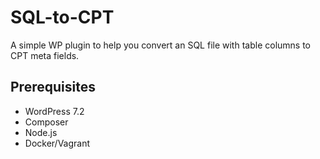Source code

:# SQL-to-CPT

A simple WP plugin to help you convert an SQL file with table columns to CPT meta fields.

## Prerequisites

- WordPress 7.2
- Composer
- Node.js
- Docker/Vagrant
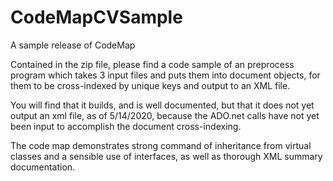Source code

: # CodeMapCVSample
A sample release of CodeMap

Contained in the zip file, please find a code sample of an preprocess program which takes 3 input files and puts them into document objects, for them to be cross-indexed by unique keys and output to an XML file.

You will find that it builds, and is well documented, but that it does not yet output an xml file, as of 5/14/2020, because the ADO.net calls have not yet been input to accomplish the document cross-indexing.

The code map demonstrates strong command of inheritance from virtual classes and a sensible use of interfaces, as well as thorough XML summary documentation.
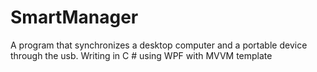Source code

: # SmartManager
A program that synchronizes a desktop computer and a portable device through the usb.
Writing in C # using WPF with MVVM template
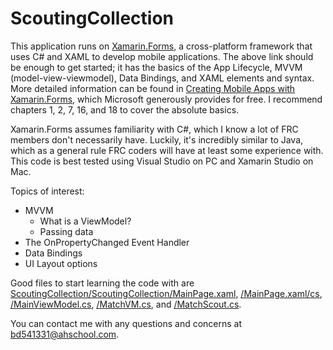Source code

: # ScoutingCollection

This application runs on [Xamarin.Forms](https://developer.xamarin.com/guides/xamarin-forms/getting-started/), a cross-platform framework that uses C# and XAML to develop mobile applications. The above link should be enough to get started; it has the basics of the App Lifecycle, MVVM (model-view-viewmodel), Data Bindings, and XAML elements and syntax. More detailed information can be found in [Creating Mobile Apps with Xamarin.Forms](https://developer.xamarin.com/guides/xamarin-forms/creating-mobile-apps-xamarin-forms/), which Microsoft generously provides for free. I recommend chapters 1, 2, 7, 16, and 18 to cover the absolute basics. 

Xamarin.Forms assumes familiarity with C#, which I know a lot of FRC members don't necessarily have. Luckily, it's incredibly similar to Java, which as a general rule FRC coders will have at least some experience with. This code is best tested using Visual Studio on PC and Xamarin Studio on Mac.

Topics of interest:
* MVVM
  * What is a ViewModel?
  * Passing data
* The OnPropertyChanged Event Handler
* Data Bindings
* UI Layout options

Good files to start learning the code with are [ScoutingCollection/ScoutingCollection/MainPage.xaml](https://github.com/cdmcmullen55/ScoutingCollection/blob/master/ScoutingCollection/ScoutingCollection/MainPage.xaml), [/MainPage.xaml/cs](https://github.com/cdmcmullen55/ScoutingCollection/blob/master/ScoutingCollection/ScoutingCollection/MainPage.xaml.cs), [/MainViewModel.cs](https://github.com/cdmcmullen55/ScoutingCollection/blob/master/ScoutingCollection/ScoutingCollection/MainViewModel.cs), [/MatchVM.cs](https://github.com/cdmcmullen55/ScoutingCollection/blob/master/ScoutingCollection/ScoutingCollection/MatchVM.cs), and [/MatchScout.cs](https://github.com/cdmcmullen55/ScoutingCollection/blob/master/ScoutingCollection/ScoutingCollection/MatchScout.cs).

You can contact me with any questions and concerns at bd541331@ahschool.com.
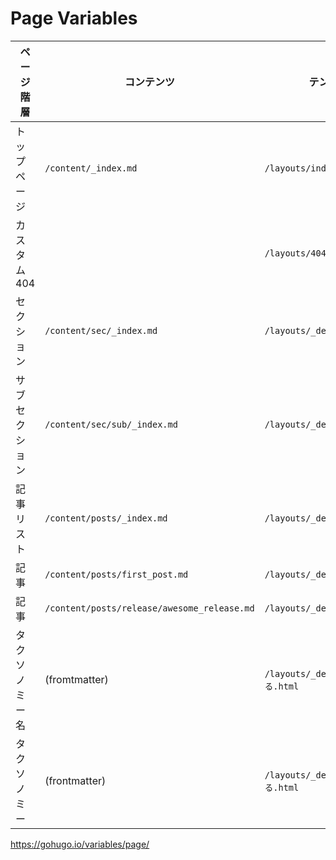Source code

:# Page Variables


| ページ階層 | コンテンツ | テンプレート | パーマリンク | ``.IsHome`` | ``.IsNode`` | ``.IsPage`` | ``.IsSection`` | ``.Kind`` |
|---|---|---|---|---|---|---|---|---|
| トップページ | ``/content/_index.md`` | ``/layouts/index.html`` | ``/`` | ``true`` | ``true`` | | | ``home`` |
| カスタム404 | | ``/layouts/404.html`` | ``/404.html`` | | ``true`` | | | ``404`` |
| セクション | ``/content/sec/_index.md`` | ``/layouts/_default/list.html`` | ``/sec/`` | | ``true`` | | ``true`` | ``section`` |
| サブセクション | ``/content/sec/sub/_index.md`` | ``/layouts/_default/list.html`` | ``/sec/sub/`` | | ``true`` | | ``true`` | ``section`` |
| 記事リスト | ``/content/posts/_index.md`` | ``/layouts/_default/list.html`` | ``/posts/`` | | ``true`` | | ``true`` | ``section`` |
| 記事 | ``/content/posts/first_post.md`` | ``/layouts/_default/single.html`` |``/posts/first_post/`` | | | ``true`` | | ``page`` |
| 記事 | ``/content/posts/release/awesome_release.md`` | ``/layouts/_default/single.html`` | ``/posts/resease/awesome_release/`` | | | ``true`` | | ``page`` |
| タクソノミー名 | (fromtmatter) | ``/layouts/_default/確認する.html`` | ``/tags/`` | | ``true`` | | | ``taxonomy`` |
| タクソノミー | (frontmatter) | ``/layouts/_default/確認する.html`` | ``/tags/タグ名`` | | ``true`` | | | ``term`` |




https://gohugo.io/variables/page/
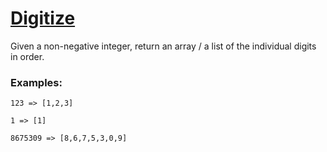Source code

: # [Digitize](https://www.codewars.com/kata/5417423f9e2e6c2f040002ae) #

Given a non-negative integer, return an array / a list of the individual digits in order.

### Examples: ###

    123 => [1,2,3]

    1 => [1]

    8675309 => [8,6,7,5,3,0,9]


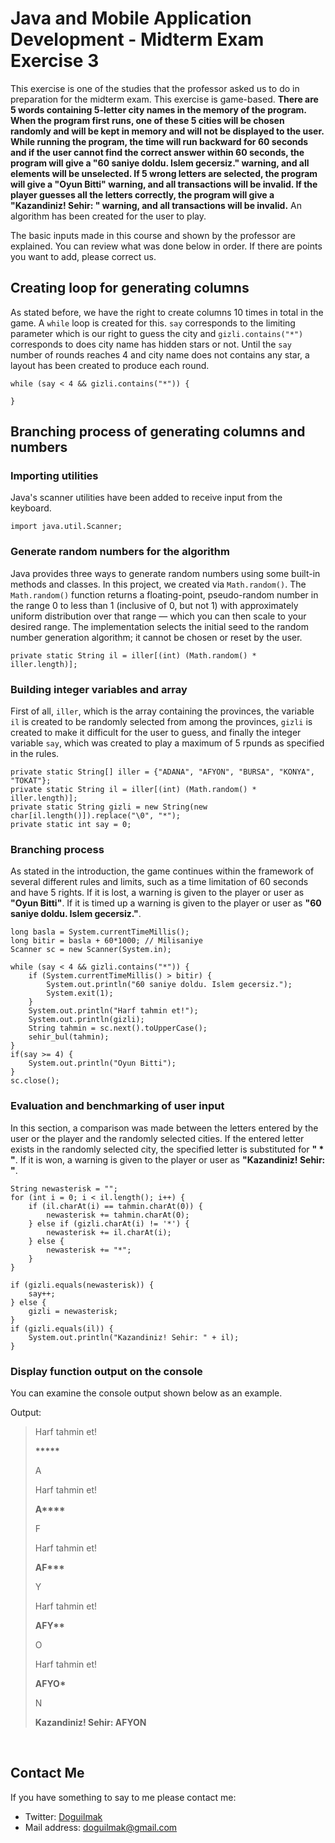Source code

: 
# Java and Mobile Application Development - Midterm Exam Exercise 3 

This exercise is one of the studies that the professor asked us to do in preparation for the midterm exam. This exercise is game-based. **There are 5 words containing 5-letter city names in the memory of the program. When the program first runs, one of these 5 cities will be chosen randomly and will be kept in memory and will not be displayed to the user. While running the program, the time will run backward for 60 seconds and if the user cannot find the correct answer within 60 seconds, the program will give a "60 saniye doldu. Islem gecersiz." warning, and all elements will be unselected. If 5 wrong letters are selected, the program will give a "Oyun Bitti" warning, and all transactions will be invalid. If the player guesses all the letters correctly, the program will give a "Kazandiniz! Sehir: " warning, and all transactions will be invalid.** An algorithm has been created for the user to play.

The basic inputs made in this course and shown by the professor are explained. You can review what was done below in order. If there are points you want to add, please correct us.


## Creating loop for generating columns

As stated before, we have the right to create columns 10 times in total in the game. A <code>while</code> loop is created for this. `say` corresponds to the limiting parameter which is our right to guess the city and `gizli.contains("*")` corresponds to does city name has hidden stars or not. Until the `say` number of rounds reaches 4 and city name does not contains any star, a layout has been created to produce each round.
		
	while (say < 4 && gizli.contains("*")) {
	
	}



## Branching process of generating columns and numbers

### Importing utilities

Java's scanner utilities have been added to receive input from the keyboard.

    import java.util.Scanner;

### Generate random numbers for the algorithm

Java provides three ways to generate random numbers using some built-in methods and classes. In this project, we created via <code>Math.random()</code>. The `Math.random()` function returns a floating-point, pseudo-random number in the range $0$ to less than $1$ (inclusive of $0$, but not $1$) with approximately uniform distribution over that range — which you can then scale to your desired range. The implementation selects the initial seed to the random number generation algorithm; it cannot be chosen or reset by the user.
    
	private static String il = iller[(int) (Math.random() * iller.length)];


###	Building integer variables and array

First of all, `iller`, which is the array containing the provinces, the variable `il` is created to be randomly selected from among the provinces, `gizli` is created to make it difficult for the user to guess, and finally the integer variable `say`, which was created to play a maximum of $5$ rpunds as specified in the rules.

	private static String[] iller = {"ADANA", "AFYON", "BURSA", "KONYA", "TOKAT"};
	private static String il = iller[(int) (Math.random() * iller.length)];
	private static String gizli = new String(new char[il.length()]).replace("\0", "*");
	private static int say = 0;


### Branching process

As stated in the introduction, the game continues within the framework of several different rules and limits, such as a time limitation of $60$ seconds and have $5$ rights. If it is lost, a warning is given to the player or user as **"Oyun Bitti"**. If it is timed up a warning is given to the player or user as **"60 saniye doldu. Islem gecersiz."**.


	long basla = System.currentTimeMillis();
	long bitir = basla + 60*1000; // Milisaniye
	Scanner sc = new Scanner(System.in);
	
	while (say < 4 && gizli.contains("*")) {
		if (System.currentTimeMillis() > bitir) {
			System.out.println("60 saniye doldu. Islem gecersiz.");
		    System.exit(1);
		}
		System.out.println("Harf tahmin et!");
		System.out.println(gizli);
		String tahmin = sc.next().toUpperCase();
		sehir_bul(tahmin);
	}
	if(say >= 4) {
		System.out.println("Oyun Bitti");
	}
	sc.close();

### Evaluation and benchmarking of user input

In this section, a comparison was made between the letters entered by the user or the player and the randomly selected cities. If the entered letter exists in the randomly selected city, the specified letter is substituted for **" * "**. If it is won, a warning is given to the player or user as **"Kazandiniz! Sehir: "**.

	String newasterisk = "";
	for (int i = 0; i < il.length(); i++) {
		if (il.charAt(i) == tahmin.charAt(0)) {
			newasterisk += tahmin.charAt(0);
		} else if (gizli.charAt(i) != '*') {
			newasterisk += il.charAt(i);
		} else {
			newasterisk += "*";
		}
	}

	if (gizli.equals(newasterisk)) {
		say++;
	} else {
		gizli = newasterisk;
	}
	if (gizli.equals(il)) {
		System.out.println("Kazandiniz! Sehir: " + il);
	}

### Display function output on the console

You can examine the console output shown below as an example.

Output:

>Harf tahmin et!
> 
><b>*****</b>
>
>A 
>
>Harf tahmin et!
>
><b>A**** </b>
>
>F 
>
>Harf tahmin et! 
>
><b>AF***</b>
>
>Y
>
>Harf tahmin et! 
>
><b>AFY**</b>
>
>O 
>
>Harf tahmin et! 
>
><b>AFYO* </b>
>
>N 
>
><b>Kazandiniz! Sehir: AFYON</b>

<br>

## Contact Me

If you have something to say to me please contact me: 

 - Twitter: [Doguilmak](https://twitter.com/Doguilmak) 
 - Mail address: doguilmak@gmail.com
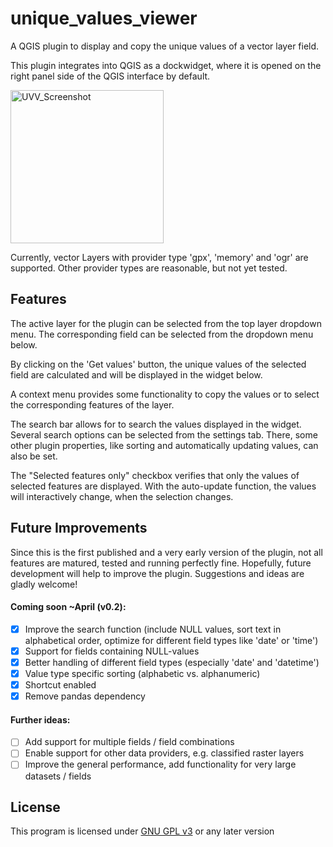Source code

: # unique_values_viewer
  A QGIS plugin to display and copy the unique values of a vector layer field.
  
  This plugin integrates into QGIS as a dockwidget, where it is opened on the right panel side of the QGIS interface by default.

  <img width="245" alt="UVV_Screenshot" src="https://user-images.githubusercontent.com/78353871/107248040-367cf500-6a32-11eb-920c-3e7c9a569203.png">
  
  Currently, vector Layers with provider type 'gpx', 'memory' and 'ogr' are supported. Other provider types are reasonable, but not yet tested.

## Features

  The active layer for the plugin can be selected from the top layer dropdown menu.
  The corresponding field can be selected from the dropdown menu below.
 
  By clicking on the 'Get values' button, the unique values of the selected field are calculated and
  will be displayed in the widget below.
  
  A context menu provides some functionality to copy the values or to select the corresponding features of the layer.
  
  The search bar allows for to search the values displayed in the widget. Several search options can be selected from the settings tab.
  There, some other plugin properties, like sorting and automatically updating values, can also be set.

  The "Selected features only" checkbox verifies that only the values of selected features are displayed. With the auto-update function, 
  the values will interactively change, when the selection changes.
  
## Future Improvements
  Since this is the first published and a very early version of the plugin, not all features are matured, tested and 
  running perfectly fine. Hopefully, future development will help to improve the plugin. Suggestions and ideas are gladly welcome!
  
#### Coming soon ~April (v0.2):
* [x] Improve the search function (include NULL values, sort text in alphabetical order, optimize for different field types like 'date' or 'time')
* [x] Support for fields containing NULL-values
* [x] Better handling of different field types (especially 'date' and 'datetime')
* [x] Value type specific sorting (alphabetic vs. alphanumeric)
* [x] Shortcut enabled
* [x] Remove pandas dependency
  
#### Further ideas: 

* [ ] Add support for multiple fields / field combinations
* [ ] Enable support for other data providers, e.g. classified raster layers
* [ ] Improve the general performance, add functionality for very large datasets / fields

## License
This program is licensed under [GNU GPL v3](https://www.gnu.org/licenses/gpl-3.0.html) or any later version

++++++++

• Exercise goal: Whenever the word "find" shows up in a line of the entries, list that line.

• Exercise solution:
Contained in the zip file, please find a code sample of an preprocess program which takes 3 input files and puts them into document objects, for them to be cross-indexed by unique keys and output to an XML file.
You will find that it builds, and is well documented, but that it does not yet output an xml file, as of 5/14/2020, because the ADO.net calls have not yet been input to accomplish the document cross-indexing.
This exercise is one of the studies that the professor asked us to do in preparation for the midterm exam. This exercise is game-based. **There are 5 words containing 5-letter city names in the memory of the program. When the program first runs, one of these 5 cities will be chosen randomly and will be kept in memory and will not be displayed to the user. While running the program, the time will run backward for 60 seconds and if the user cannot find the correct answer within 60 seconds, the program will give a "60 saniye doldu. Islem gecersiz." warning, and all elements will be unselected. If 5 wrong letters are selected, the program will give a "Oyun Bitti" warning, and all transactions will be invalid. If the player guesses all the letters correctly, the program will give a "Kazandiniz! Sehir: " warning, and all transactions will be invalid.** An algorithm has been created for the user to play.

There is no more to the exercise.